▶ _INSTRUCTIONS FOR THE TASK_: Starting at the first line of the records and stopping at the line that contains "bibliográfico e museal, assim", transcribe every line exactly and leave out the pictures.
[Start of Attachment]
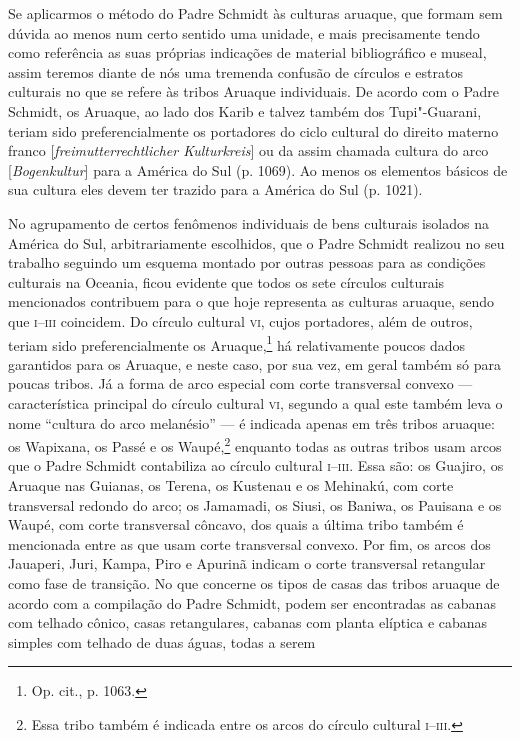 Se aplicarmos o método do Padre Schmidt às culturas aruaque, que formam
sem dúvida ao menos num certo sentido uma unidade, e mais precisamente
tendo como referência as suas próprias indicações de material
bibliográfico e museal, assim teremos diante de nós uma tremenda
confusão de círculos e estratos culturais no que se refere às tribos
Aruaque individuais. De acordo com o Padre Schmidt, os Aruaque, ao lado
dos Karib e talvez também dos Tupi"-Guarani, teriam sido
preferencialmente os portadores do ciclo cultural do direito materno
franco {[}\emph{freimutterrechtlicher Kulturkreis}{]} ou da assim
chamada cultura do arco {[}\emph{Bogenkultur}{]} para a América do Sul
(p. 1069). Ao menos os elementos básicos de sua cultura eles devem ter
trazido para a América do Sul (p. 1021).

No agrupamento de certos fenômenos individuais de bens culturais
isolados na América do Sul, arbitrariamente escolhidos, que o Padre
Schmidt realizou no seu trabalho seguindo um esquema montado por outras
pessoas para as condições culturais na Oceania, ficou evidente que
todos os sete círculos culturais mencionados contribuem para o que hoje
representa as culturas aruaque, sendo que \textsc{i--iii} coincidem. Do círculo
cultural \textsc{vi}, cujos portadores, além de outros, teriam sido
preferencialmente os Aruaque,\footnote{Op. cit., p. 1063.} há
relativamente poucos dados garantidos para os Aruaque, e neste caso,
por sua vez, em geral também só para poucas tribos. Já a forma de arco
especial com corte transversal convexo --- característica principal do
círculo cultural \textsc{vi}, segundo a qual este também leva o nome ``cultura do
arco melanésio'' --- é indicada apenas em três tribos aruaque: os
Wapixana, os Passé e os Waupé,\footnote{Essa tribo também é indicada
  entre os arcos do círculo cultural \textsc{i--iii}.} enquanto todas as outras
tribos usam arcos que o Padre Schmidt contabiliza ao círculo cultural
\textsc{i--iii}. Essa são: os Guajiro, os Aruaque nas Guianas, os Terena, os
Kustenau e os Mehinakú, com corte transversal redondo do arco; os
Jamamadi, os Siusi, os Baniwa, os Pauisana e os Waupé, com corte
transversal côncavo, dos quais a última tribo também é mencionada entre
as que usam corte transversal convexo. Por fim, os arcos dos Jauaperi,
Juri, Kampa, Piro e Apurinã indicam o corte transversal retangular como
fase de transição. No que concerne os tipos de casas das tribos aruaque
de acordo com a compilação do Padre Schmidt, podem ser encontradas as
cabanas com telhado cônico, casas retangulares, cabanas com planta
elíptica e cabanas simples com telhado de duas águas, todas a serem
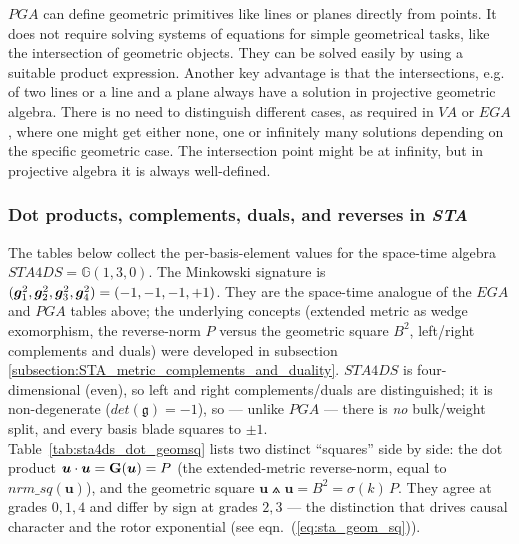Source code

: $PGA$ can define geometric primitives like lines or planes directly from points. It does
not require solving systems of equations for simple geometrical tasks, like the
intersection of geometric objects. They can be solved easily by using a suitable product
expression. Another key advantage is that the intersections, e.g. of two lines or a line
and a plane always have a solution in projective geometric algebra. There is no need to
distinguish different cases, as required in $V\!A$ or $EGA$, where one might get either
none, one or infinitely many solutions depending on the specific geometric case. The
intersection point might be at infinity, but in projective algebra it is always
well-defined.

\newpage

\subsubsection{Dot products, complements, duals, and reverses in \textit{STA}}
\label{subsection:tables_of_products_sta}

The tables below collect the per-basis-element values for the space-time algebra
$STA4DS = \mathbb{G}(1,3,0)$. The Minkowski signature is $(\gv{1}^2, \gv{2}^2, \gv{3}^2, \gv{4}^2) = (-1,-1,-1,+1)$.
They are the space-time analogue of the $EGA$ and $PGA$ tables above; the underlying
concepts (extended metric as wedge exomorphism, the reverse-norm $P$ versus the geometric
square $B^2$, left/right complements and duals) were developed in subsection
\ref{subsection:STA_metric_complements_and_duality}. $STA4DS$ is four-dimensional (even),
so left and right complements/duals are distinguished; it is non-degenerate
($det(\mathfrak{g}) = -1$), so --- unlike $PGA$ --- there is \emph{no} bulk/weight split, and
every basis blade squares to $\pm 1$. \\

Table~\ref{tab:sta4ds_dot_geomsq} lists two distinct ``squares'' side by side: the dot
product $\bm{u}\cdot\bm{u} = \metric{G}(\bm{u}) = P$ (the extended-metric reverse-norm,
equal to $nrm\_sq(\bm{u})$), and the geometric square $\bm{u}\wedgedot\bm{u} = B^2 =
\sigma(k)\,P$. They agree at grades $0, 1, 4$ and differ by sign at grades $2, 3$ --- the
distinction that drives causal character and the rotor exponential (see
eqn.~(\ref{eq:sta_geom_sq})). \\

\begingroup
\setlength{\abovecaptionskip}{2pt}
\setlength{\belowcaptionskip}{2pt}
\renewcommand{\arraystretch}{0.95}

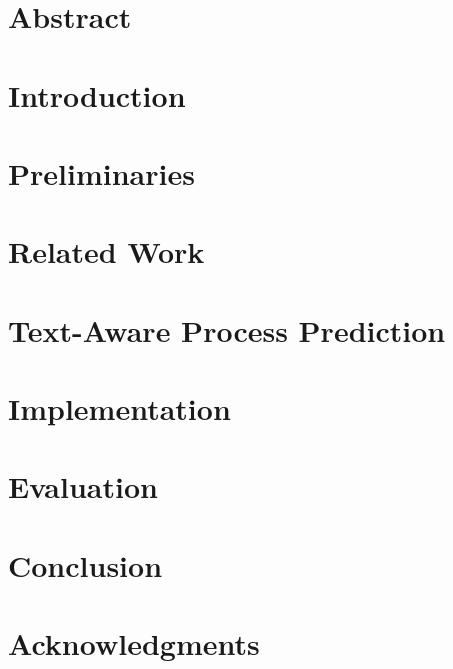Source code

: \documentclass[a4paper,11pt,twoside]{pads-thesis}
\begin{document}

\gTitlePage

\chapter*{Abstract} 


\tableofcontents

\cleardoublepage
\pagestyle{fancy}

\chapter{Introduction} \label{chap:intro}


\chapter{Preliminaries} \label{chap:prelim}


\chapter{Related Work} \label{chap:related_work}


\chapter{Text-Aware Process Prediction} \label{chap:concept}


\chapter{Implementation} \label{chap:impl}


\chapter{Evaluation} \label{chap:eval}


\chapter{Conclusion} \label{chap:conclusion}



\chapter*{Acknowledgments}


\end{document}

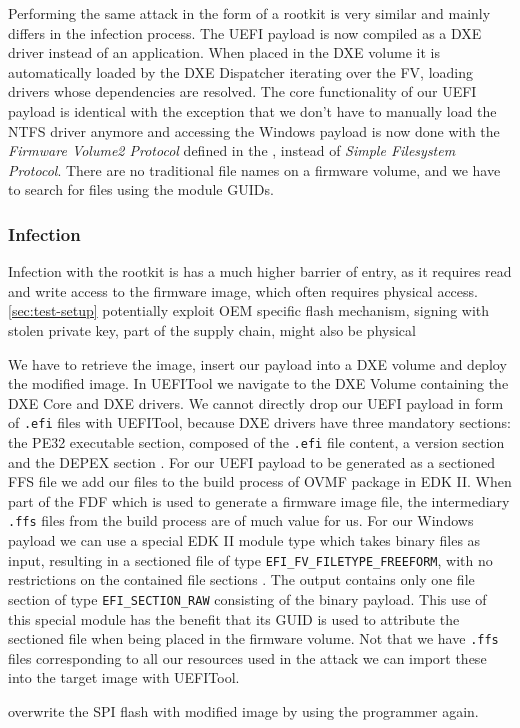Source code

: Performing the same attack in the form of a rootkit is very similar and mainly differs in the infection process.
The \ac{UEFI} payload is now compiled as a \ac{DXE} driver instead of an application.
When placed in the \ac{DXE} volume it is automatically loaded by the \ac{DXE} Dispatcher iterating over the \ac{FV}, loading  drivers whose dependencies are resolved.
The core functionality of our \ac{UEFI} payload is identical with the exception that we don't have to manually load the \ac{NTFS} driver anymore and accessing the Windows payload is now done with the \emph{Firmware Volume2 Protocol} defined in the \cite[Section 3.4.1]{pi-spec}, instead of \emph{Simple Filesystem Protocol}. There are no traditional file names on a firmware volume, and we have to search for files using the module \acp{GUID}.

\subsubsection{Infection}

Infection with the rootkit is has a much higher barrier of entry, as it requires read and write access to the firmware image, which often requires physical access.
\autoref{sec:test-setup} potentially exploit \ac{OEM} specific flash mechanism, signing with stolen private key, part of the supply chain, might also be physical 

We have to retrieve the image, insert our payload into a \ac{DXE} volume and deploy the modified image.
In UEFITool we navigate to the \ac{DXE} Volume containing the \ac{DXE} Core and \ac{DXE} drivers.
We cannot directly drop our \ac{UEFI} payload in form of \lstinline{.efi} files with UEFITool, because \ac{DXE} drivers have three mandatory sections: the \ac{PE32} executable section, composed of the \lstinline{.efi} file content, a version section and the \ac{DEPEX} section \cite[Vol. 3, 2.1.4.1.4]{pi-spec}.
For our \ac{UEFI} payload to be generated as a sectioned \ac{FFS} file we add our files to the build process of \ac{OVMF} package in \ac{EDK} II. When part of the \ac{FDF} which is used to generate a firmware image file, the intermediary \lstinline{.ffs} files from the build process are of much value for us.
For our Windows payload we can use a special \ac{EDK} II module type which takes binary files as input, resulting in a sectioned file of type \lstinline{EFI_FV_FILETYPE_FREEFORM}, with no restrictions on the contained file sections \cite[Vol. 3, 2.1.4.1.7]{pi-spec}.
The output contains only one file section of type \lstinline{EFI_SECTION_RAW} consisting of the binary payload.
This use of this special module has the benefit that its \ac{GUID} is used to attribute the sectioned file when being placed in the firmware volume.
Not that we have \lstinline{.ffs} files corresponding to all our resources used in the attack we can import these into the target image with UEFITool.

overwrite the SPI flash with modified image by using the programmer again.

\clearpage
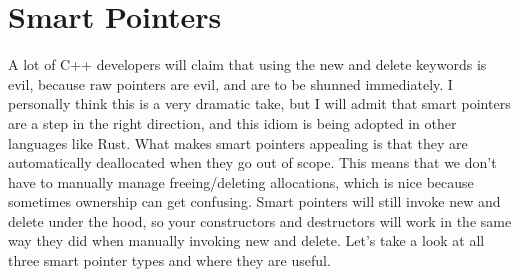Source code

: \documentclass{article}
\begin{document}
\section{Smart Pointers}

A lot of C++ developers will claim that using the new and delete keywords is evil, because raw pointers are
evil, and are to be shunned immediately. I personally think this is a very dramatic take, but I will admit
that smart pointers are a step in the right direction, and this idiom is being adopted in other languages like
Rust. What makes smart pointers appealing is that they are automatically deallocated when they go out of
scope. This means that we don't have to manually manage freeing/deleting allocations, which is nice because
sometimes ownership can get confusing. Smart pointers will still invoke new and delete under the hood, so
your constructors and destructors will work in the same way they did when manually invoking new and delete.
Let's take a look at all three smart pointer types and where they are useful.
\end{document}
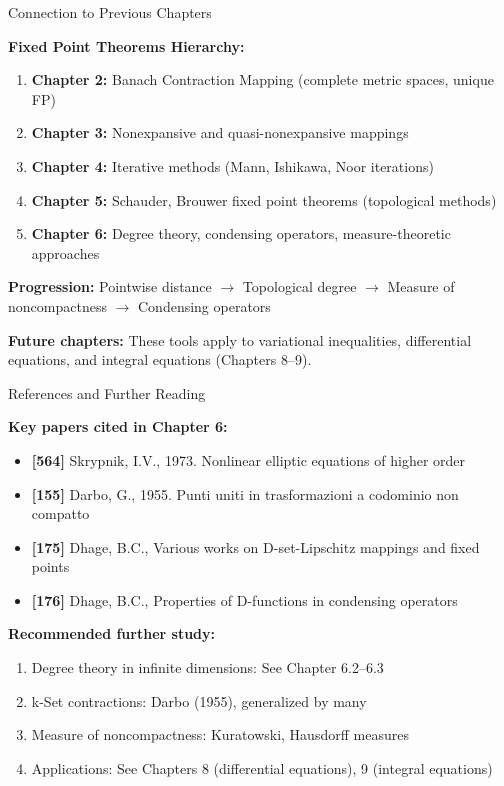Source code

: \documentclass[aspectratio=169,10pt]{beamer}
\begin{document}
\begin{frame}{Connection to Previous Chapters}

\textbf{Fixed Point Theorems Hierarchy:}

\begin{enumerate}
    \item \textbf{Chapter 2:} Banach Contraction Mapping (complete metric spaces, unique FP)
    \item \textbf{Chapter 3:} Nonexpansive and quasi-nonexpansive mappings
    \item \textbf{Chapter 4:} Iterative methods (Mann, Ishikawa, Noor iterations)
    \item \textbf{Chapter 5:} Schauder, Brouwer fixed point theorems (topological methods)
    \item \textbf{Chapter 6:} Degree theory, condensing operators, measure-theoretic approaches
\end{enumerate}

\vspace{0.5cm}

\textbf{Progression:} Pointwise distance $\to$ Topological degree $\to$ Measure of noncompactness $\to$ Condensing operators

\vspace{0.5cm}

\textbf{Future chapters:} These tools apply to variational inequalities, differential equations, and integral equations (Chapters 8--9).

\end{frame}

\begin{frame}[fragile]{References and Further Reading}

\textbf{Key papers cited in Chapter 6:}
\begin{itemize}
    \item \textbf{[564]} Skrypnik, I.V., 1973. Nonlinear elliptic equations of higher order
    \item \textbf{[155]} Darbo, G., 1955. Punti uniti in trasformazioni a codominio non compatto
    \item \textbf{[175]} Dhage, B.C., Various works on D-set-Lipschitz mappings and fixed points
    \item \textbf{[176]} Dhage, B.C., Properties of D-functions in condensing operators
\end{itemize}

\vspace{0.4cm}

\textbf{Recommended further study:}
\begin{enumerate}
    \item Degree theory in infinite dimensions: See Chapter 6.2--6.3
    \item k-Set contractions: Darbo (1955), generalized by many
    \item Measure of noncompactness: Kuratowski, Hausdorff measures
    \item Applications: See Chapters 8 (differential equations), 9 (integral equations)
\end{enumerate}

\end{frame}
\end{document}
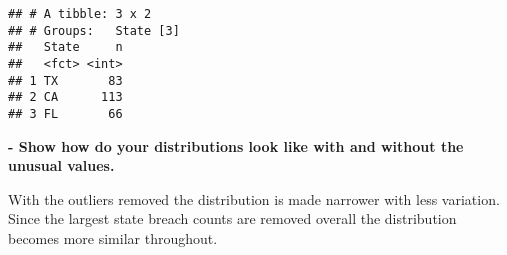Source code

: \documentclass[
]{article}
\newenvironment{Shaded}{\begin{snugshade}}{\end{snugshade}}
\newcommand{\AttributeTok}[1]{\textcolor[rgb]{0.77,0.63,0.00}{#1}}
\newcommand{\ConstantTok}[1]{\textcolor[rgb]{0.00,0.00,0.00}{#1}}
\newcommand{\DecValTok}[1]{\textcolor[rgb]{0.00,0.00,0.81}{#1}}
\newcommand{\FloatTok}[1]{\textcolor[rgb]{0.00,0.00,0.81}{#1}}
\newcommand{\FunctionTok}[1]{\textcolor[rgb]{0.00,0.00,0.00}{#1}}
\newcommand{\NormalTok}[1]{#1}
\newcommand{\OtherTok}[1]{\textcolor[rgb]{0.56,0.35,0.01}{#1}}
\newcommand{\SpecialCharTok}[1]{\textcolor[rgb]{0.00,0.00,0.00}{#1}}
\begin{document}
\begin{Shaded}
\end{Shaded}

\begin{verbatim}
## # A tibble: 3 x 2
## # Groups:   State [3]
##   State     n
##   <fct> <int>
## 1 TX       83
## 2 CA      113
## 3 FL       66
\end{verbatim}

\textbf{- Show how do your distributions look like with and without the
unusual values.}

With the outliers removed the distribution is made narrower with less
variation. Since the largest state breach counts are removed overall the
distribution becomes more similar throughout.
\end{document}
[End of Attachment]
▶ _TASK RESPONSE_:
 Se aplicarmos o método do Padre Schmidt às culturas aruaque, que formam
sem dúvida ao menos num certo sentido uma unidade, e mais precisamente
tendo como referência as suas próprias indicações de material
bibliográfico e museal, assim teremos diante de nós uma tremenda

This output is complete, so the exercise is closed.